I suspect every preacher I know, and many many Christians I know, will be able to add the tune to the words from the old hymn that goes, “My hope is built on nothing less; than Jesus’ blood and righteousness.” Having spent a week attending two conferences and a variety of workshops I can’t help but wonder how good any of us are at actually living this out. It’s a lot like saying the lilies and the sparrows don’t need to worry and so we shouldn’t either…it’s a lot easier said than done.
As the pastor of a reasonably healthy church my stress and anxiety levels are somewhat low. I like to tell myself that’s because I am trusting God, I know it’s not all up to me, God has a plan, it’s his church and he will take care of it. But if I am honest with myself, then I know that it is also because I think I am a capable person, I think the church is healthy because it should be healthy and because it is full of prayerful, God-loving people who understand the story of grace.
Is that really enough? If it is then what would that mean I am saying about all the struggling churches, the pastors I know who weep for their congregations, who give their lives daily to the service of Jesus and his church and the people that make up His body in the world?
I sat with them and listened to them as they discussed their struggles and as they sought answers and ways forward. I listened to them as they wondered out loud about their leadership abilities and skills, as they questioned how worthwhile their work was, what it means that there seems to be no one willing to take up their posts when they leave, how they are ignored in the commons and abandoned by the culture. I never questioned the value of their work or the sincerity of their love of God and the people they serve.
So then what’s going on? Why so much struggle? Why so much uncertainty and pain?
It’s how God works.
We are about to enter Holy Week, the week Jesus was betrayed by his friends, the week he was wrongfully convicted by cowardly rulers, the week he was hung up on a tree to die amongst criminals.

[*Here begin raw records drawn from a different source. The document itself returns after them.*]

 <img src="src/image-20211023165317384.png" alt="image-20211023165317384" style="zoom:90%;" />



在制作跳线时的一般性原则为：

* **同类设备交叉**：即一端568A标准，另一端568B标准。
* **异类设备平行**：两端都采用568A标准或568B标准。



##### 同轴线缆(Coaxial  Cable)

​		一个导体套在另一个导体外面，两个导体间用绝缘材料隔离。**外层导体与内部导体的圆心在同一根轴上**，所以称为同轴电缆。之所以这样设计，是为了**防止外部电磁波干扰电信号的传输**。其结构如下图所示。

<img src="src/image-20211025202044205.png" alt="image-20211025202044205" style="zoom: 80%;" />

And from this God brought forth LIFE. He brought forth his People of the Resurrection.
We shouldn’t be surprised, we are, after all, talking about the God who let Moses and the boys wander 40 years in the wilderness, the God who wanted to birth his son to an unwed teenage mother from a backwater town, the God who would use a bunch of less than clever fishermen to start a global movement, the God who can and will use his church in the world today.

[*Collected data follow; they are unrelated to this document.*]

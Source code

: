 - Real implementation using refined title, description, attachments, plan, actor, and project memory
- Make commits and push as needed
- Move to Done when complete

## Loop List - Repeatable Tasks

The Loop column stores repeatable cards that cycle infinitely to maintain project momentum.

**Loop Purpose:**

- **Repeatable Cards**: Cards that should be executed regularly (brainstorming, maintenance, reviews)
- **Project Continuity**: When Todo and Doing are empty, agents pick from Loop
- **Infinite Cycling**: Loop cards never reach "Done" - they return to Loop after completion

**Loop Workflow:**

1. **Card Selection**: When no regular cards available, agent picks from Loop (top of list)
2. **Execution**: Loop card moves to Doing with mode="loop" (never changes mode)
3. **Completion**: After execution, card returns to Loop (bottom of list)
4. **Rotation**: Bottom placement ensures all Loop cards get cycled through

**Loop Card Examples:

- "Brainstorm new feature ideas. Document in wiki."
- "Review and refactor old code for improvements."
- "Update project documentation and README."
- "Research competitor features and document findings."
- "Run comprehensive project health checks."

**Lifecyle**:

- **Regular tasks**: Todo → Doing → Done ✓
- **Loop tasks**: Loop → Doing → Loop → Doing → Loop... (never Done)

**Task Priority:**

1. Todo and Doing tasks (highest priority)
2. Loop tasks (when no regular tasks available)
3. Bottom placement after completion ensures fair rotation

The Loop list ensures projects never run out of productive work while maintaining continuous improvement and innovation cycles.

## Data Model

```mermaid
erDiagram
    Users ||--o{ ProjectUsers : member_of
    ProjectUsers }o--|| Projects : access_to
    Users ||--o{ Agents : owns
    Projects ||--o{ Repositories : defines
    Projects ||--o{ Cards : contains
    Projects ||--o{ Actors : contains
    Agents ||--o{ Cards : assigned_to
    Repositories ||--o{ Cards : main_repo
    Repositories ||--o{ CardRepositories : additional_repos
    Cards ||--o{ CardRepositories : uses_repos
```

This Easter as I try to ground myself in the Gospel story and as I try to base myself on nothing less than Jesus’ blood and righteousness, I am thinking about two things. Firstly, Embrace the Wilderness, because I used to love snowboarding and dream of wilderness treks and because I think the church is living in the wilderness but like the hikers and the kayakers and the zipliners we need to learn how to embrace our situation, use it for what it’s worth and take advantage of what it does offer. Secondly, reading the story according to John who testifies about the death of Christ, makes me remember all those to whom I owe my faith today and to wonder who am I called to witness to?